Guantánamo.- To ensure the development of the activities of the “Little Transformers of Climate Change” interest group, school supplies were delivered to girls and boys, who participate in this educational initiative at the Emiliano Suárez Bravo School. in Guantánamo Province.

The initiative is part of the “Climate Change Cuba” project, developed by the Italian Agency for International Development Cooperation (AICS), together with the Cuban Ministry of Agriculture (MINAG), the Institute of Agroforestry Research (INAF), the Institute of Fundamental Research in Tropical Agriculture (INIFAT), and the International Committee for the Development of the Peoples of Latin America and the Caribbean (CISP).

This contribution will strengthen environmental learning spaces, where young people not only acquire knowledge about climate change but also develop practical skills to become active agents of environment care.

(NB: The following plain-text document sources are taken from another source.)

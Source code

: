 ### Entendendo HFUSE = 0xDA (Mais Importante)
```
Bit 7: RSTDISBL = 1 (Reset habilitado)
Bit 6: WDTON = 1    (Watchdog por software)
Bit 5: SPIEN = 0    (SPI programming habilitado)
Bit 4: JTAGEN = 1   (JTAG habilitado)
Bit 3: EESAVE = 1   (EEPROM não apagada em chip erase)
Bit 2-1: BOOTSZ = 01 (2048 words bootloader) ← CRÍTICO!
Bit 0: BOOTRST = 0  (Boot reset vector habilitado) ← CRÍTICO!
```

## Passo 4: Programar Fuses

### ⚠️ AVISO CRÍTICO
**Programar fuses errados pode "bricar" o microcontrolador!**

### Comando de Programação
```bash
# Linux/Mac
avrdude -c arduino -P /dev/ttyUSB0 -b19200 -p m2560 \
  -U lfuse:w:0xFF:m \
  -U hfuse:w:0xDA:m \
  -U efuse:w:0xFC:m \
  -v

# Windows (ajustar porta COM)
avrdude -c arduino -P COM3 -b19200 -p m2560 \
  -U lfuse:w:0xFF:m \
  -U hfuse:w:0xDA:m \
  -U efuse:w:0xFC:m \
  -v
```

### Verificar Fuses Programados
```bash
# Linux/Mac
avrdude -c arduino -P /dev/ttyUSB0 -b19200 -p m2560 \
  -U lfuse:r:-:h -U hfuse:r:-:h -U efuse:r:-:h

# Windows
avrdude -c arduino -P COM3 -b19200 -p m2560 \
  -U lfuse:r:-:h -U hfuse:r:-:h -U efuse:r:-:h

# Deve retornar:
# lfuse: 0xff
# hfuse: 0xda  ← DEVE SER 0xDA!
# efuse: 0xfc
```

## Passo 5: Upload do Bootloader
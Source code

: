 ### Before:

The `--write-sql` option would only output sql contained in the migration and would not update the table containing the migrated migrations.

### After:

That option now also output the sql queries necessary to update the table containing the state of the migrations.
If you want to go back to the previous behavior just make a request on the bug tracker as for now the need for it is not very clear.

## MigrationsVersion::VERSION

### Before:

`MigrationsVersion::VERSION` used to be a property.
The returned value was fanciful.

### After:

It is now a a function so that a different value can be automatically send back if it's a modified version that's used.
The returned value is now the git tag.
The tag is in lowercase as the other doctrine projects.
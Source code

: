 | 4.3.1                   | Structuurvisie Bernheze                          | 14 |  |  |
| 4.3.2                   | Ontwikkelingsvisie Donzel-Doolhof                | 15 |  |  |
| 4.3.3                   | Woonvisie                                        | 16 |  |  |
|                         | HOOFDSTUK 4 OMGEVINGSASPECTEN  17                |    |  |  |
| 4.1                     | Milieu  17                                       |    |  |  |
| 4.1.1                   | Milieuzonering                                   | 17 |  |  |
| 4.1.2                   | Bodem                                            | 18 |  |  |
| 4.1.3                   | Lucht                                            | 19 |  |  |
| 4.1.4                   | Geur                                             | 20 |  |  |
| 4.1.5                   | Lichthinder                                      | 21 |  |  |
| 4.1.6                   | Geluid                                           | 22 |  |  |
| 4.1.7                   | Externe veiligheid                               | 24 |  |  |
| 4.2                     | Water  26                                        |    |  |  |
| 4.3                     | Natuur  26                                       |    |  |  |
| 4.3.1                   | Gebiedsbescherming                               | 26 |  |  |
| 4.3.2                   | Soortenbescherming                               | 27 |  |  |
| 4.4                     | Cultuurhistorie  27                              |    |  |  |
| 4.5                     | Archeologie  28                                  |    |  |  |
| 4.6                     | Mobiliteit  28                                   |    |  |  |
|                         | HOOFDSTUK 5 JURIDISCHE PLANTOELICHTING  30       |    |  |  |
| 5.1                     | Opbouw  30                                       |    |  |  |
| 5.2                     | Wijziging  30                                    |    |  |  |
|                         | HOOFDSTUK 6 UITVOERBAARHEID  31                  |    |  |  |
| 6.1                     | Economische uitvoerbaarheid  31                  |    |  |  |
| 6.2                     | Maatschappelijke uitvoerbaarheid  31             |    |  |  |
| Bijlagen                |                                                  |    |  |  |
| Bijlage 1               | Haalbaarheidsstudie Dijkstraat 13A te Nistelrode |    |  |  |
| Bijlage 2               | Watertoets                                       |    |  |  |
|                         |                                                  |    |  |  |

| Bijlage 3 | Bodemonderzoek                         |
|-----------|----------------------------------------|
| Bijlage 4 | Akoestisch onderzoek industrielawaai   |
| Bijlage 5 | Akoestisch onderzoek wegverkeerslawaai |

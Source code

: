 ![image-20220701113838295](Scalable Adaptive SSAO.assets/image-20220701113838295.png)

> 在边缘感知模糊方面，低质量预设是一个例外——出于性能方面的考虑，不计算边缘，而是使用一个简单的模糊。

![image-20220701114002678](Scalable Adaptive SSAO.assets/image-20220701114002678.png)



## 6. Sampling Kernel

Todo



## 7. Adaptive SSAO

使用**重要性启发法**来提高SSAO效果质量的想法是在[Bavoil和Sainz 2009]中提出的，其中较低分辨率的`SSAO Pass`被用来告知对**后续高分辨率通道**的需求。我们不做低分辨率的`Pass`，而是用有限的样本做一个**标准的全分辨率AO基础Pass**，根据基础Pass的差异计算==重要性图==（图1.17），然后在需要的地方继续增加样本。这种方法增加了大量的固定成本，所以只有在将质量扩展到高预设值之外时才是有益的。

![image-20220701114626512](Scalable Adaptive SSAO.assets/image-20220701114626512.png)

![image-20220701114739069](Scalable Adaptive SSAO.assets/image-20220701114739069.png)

The materials provided—notebooks, pencils, and teaching aids—will help support environmental education from an early age, foster critical thinking and ecological awareness, monitor school projects linked to the local environment, and encourage children’s active participation in community solutions to climate change.

Following the visit to the school, the project coordinators—Porfirio Villamet, from the GAF Forestry Base Unit in Guantánamo, and Wilmer Torac, INAF researcher and coordinator of the “Cuba Climate Change” project—along with representatives from the AICS, visited the Lino Mercedes Álvarez CCS in the Reparto Obrero Neighborhood, one of the production sites, to monitor progress in planting tomato and other vegetable seeds.

These actions are part of an AICS donation distributed for crop recovery after Hurricane Oscar, which affected numerous communities in eastern Cuba. The planting is positively yielding: the first tomato crops have already begun to bear fruit, and progress is currently being made in experimentation in different soil and climate scenarios, with the aim of evaluating the resilience of the seeds and ensuring broad and sustainable production.